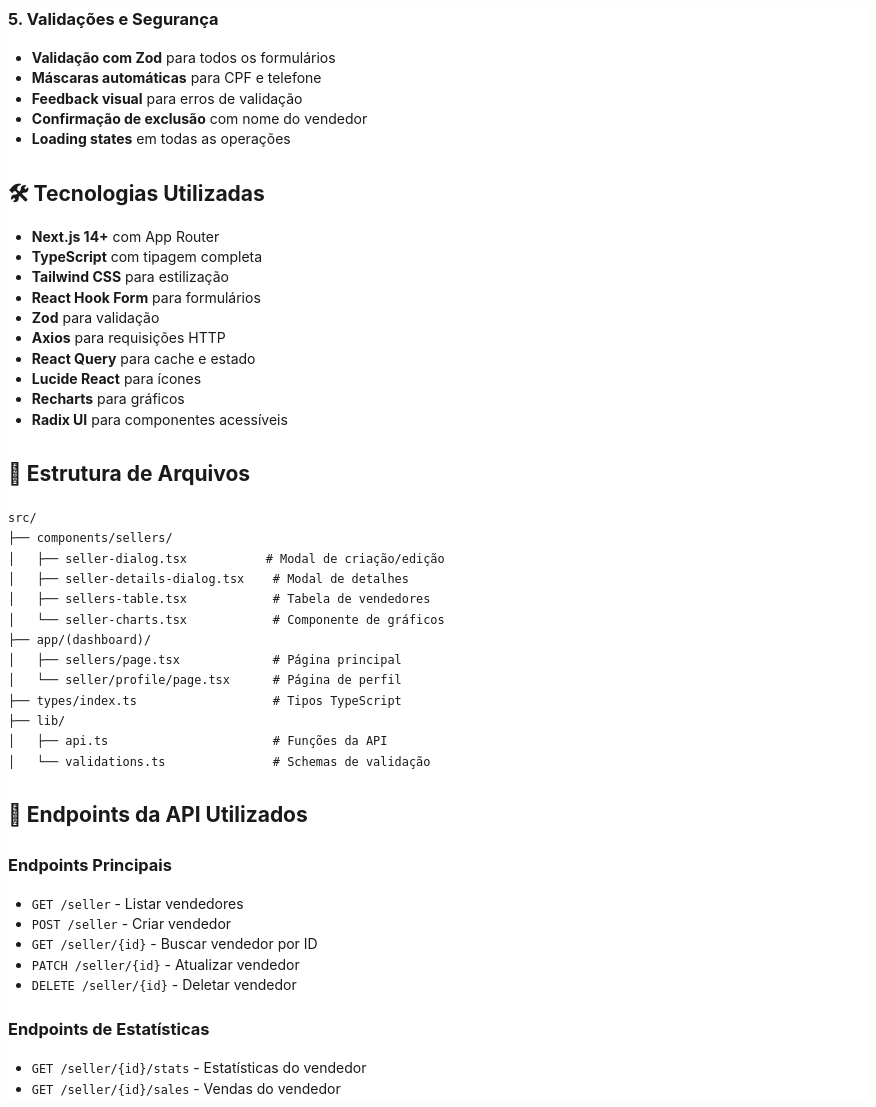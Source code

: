 ### 5. Validações e Segurança
- **Validação com Zod** para todos os formulários
- **Máscaras automáticas** para CPF e telefone
- **Feedback visual** para erros de validação
- **Confirmação de exclusão** com nome do vendedor
- **Loading states** em todas as operações

## 🛠️ Tecnologias Utilizadas

- **Next.js 14+** com App Router
- **TypeScript** com tipagem completa
- **Tailwind CSS** para estilização
- **React Hook Form** para formulários
- **Zod** para validação
- **Axios** para requisições HTTP
- **React Query** para cache e estado
- **Lucide React** para ícones
- **Recharts** para gráficos
- **Radix UI** para componentes acessíveis

## 📁 Estrutura de Arquivos

```
src/
├── components/sellers/
│   ├── seller-dialog.tsx           # Modal de criação/edição
│   ├── seller-details-dialog.tsx    # Modal de detalhes
│   ├── sellers-table.tsx            # Tabela de vendedores
│   └── seller-charts.tsx            # Componente de gráficos
├── app/(dashboard)/
│   ├── sellers/page.tsx             # Página principal
│   └── seller/profile/page.tsx      # Página de perfil
├── types/index.ts                   # Tipos TypeScript
├── lib/
│   ├── api.ts                       # Funções da API
│   └── validations.ts               # Schemas de validação
```

## 🔌 Endpoints da API Utilizados

### Endpoints Principais
- `GET /seller` - Listar vendedores
- `POST /seller` - Criar vendedor
- `GET /seller/{id}` - Buscar vendedor por ID
- `PATCH /seller/{id}` - Atualizar vendedor
- `DELETE /seller/{id}` - Deletar vendedor

### Endpoints de Estatísticas
- `GET /seller/{id}/stats` - Estatísticas do vendedor
- `GET /seller/{id}/sales` - Vendas do vendedor
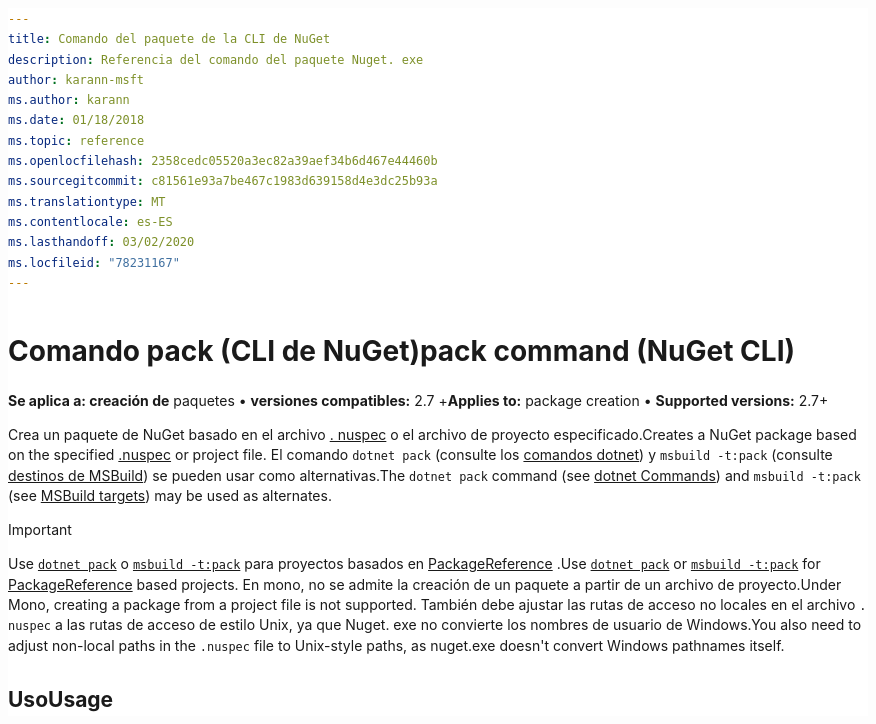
 ```yaml
---
title: Comando del paquete de la CLI de NuGet
description: Referencia del comando del paquete Nuget. exe
author: karann-msft
ms.author: karann
ms.date: 01/18/2018
ms.topic: reference
ms.openlocfilehash: 2358cedc05520a3ec82a39aef34b6d467e44460b
ms.sourcegitcommit: c81561e93a7be467c1983d639158d4e3dc25b93a
ms.translationtype: MT
ms.contentlocale: es-ES
ms.lasthandoff: 03/02/2020
ms.locfileid: "78231167"
---
```

# <a name="pack-command-nuget-cli"></a><span data-ttu-id="a9fa1-103">Comando pack (CLI de NuGet)</span><span class="sxs-lookup"><span data-stu-id="a9fa1-103">pack command (NuGet CLI)</span></span>

<span data-ttu-id="a9fa1-104">**Se aplica a: creación de** paquetes &bullet; **versiones compatibles:** 2.7 +</span><span class="sxs-lookup"><span data-stu-id="a9fa1-104">**Applies to:** package creation &bullet; **Supported versions:** 2.7+</span></span>

<span data-ttu-id="a9fa1-105">Crea un paquete de NuGet basado en el archivo [. nuspec](../nuspec.md) o el archivo de proyecto especificado.</span><span class="sxs-lookup"><span data-stu-id="a9fa1-105">Creates a NuGet package based on the specified [.nuspec](../nuspec.md) or project file.</span></span> <span data-ttu-id="a9fa1-106">El comando `dotnet pack` (consulte los [comandos dotnet](../dotnet-Commands.md)) y `msbuild -t:pack` (consulte [destinos de MSBuild](../msbuild-targets.md)) se pueden usar como alternativas.</span><span class="sxs-lookup"><span data-stu-id="a9fa1-106">The `dotnet pack` command (see [dotnet Commands](../dotnet-Commands.md)) and `msbuild -t:pack` (see [MSBuild targets](../msbuild-targets.md)) may be used as alternates.</span></span>

> [!Important]
> <span data-ttu-id="a9fa1-107">Use [`dotnet pack`](../dotnet-Commands.md) o [`msbuild -t:pack`](../msbuild-targets.md) para proyectos basados en [PackageReference](../../consume-packages/package-references-in-project-files.md) .</span><span class="sxs-lookup"><span data-stu-id="a9fa1-107">Use [`dotnet pack`](../dotnet-Commands.md) or [`msbuild -t:pack`](../msbuild-targets.md) for [PackageReference](../../consume-packages/package-references-in-project-files.md) based projects.</span></span>
> <span data-ttu-id="a9fa1-108">En mono, no se admite la creación de un paquete a partir de un archivo de proyecto.</span><span class="sxs-lookup"><span data-stu-id="a9fa1-108">Under Mono, creating a package from a project file is not supported.</span></span> <span data-ttu-id="a9fa1-109">También debe ajustar las rutas de acceso no locales en el archivo `.nuspec` a las rutas de acceso de estilo Unix, ya que Nuget. exe no convierte los nombres de usuario de Windows.</span><span class="sxs-lookup"><span data-stu-id="a9fa1-109">You also need to adjust non-local paths in the `.nuspec` file to Unix-style paths, as nuget.exe doesn't convert Windows pathnames itself.</span></span>

## <a name="usage"></a><span data-ttu-id="a9fa1-110">Uso</span><span class="sxs-lookup"><span data-stu-id="a9fa1-110">Usage</span></span>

---*---

In the listing above, locate the line with "## 📁 Estrutura de Arquivos" and the line with "Vendas do vendedor", then extract exactly those lines and every line between them, and nothing more.

## 📁 Estrutura de Arquivos

```
src/
├── components/sellers/
│   ├── seller-dialog.tsx           # Modal de criação/edição
│   ├── seller-details-dialog.tsx    # Modal de detalhes
│   ├── sellers-table.tsx            # Tabela de vendedores
│   └── seller-charts.tsx            # Componente de gráficos
├── app/(dashboard)/
│   ├── sellers/page.tsx             # Página principal
│   └── seller/profile/page.tsx      # Página de perfil
├── types/index.ts                   # Tipos TypeScript
├── lib/
│   ├── api.ts                       # Funções da API
│   └── validations.ts               # Schemas de validação
```

## 🔌 Endpoints da API Utilizados

### Endpoints Principais
- `GET /seller` - Listar vendedores
- `POST /seller` - Criar vendedor
- `GET /seller/{id}` - Buscar vendedor por ID
- `PATCH /seller/{id}` - Atualizar vendedor
- `DELETE /seller/{id}` - Deletar vendedor

### Endpoints de Estatísticas
- `GET /seller/{id}/stats` - Estatísticas do vendedor
- `GET /seller/{id}/sales` - Vendas do vendedor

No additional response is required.